(Records drawn from a dataset)
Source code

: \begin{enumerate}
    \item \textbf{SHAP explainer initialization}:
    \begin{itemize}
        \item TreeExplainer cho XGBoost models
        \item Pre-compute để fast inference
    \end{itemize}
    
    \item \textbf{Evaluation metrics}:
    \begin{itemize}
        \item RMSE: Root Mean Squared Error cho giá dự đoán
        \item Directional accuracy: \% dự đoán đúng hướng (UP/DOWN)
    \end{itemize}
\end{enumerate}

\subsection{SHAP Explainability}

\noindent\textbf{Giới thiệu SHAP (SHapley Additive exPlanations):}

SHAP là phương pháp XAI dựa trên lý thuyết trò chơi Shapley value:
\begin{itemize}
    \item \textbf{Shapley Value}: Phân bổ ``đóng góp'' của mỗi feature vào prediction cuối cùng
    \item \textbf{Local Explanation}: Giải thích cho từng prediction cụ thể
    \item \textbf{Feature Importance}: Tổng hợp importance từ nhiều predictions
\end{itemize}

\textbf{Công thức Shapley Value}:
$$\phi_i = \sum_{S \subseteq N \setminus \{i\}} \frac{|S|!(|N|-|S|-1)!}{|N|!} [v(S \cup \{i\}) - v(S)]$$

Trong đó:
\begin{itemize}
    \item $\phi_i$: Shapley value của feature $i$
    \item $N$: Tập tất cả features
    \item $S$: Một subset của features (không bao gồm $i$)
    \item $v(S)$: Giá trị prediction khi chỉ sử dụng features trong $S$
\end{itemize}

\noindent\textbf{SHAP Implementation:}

» **Your objective**: Output every entry exactly as it appears.

» **Exercise result**:
Source code

: \begin{enumerate}
    \item \textbf{SHAP explainer initialization}:
    \begin{itemize}
        \item TreeExplainer cho XGBoost models
        \item Pre-compute để fast inference
    \end{itemize}
    
    \item \textbf{Evaluation metrics}:
    \begin{itemize}
        \item RMSE: Root Mean Squared Error cho giá dự đoán
        \item Directional accuracy: \% dự đoán đúng hướng (UP/DOWN)
    \end{itemize}
\end{enumerate}

\subsection{SHAP Explainability}

\noindent\textbf{Giới thiệu SHAP (SHapley Additive exPlanations):}

SHAP là phương pháp XAI dựa trên lý thuyết trò chơi Shapley value:
\begin{itemize}
    \item \textbf{Shapley Value}: Phân bổ ``đóng góp'' của mỗi feature vào prediction cuối cùng
    \item \textbf{Local Explanation}: Giải thích cho từng prediction cụ thể
    \item \textbf{Feature Importance}: Tổng hợp importance từ nhiều predictions
\end{itemize}

\textbf{Công thức Shapley Value}:
$$\phi_i = \sum_{S \subseteq N \setminus \{i\}} \frac{|S|!(|N|-|S|-1)!}{|N|!} [v(S \cup \{i\}) - v(S)]$$

Trong đó:
\begin{itemize}
    \item $\phi_i$: Shapley value của feature $i$
    \item $N$: Tập tất cả features
    \item $S$: Một subset của features (không bao gồm $i$)
    \item $v(S)$: Giá trị prediction khi chỉ sử dụng features trong $S$
\end{itemize}

\noindent\textbf{SHAP Implementation:}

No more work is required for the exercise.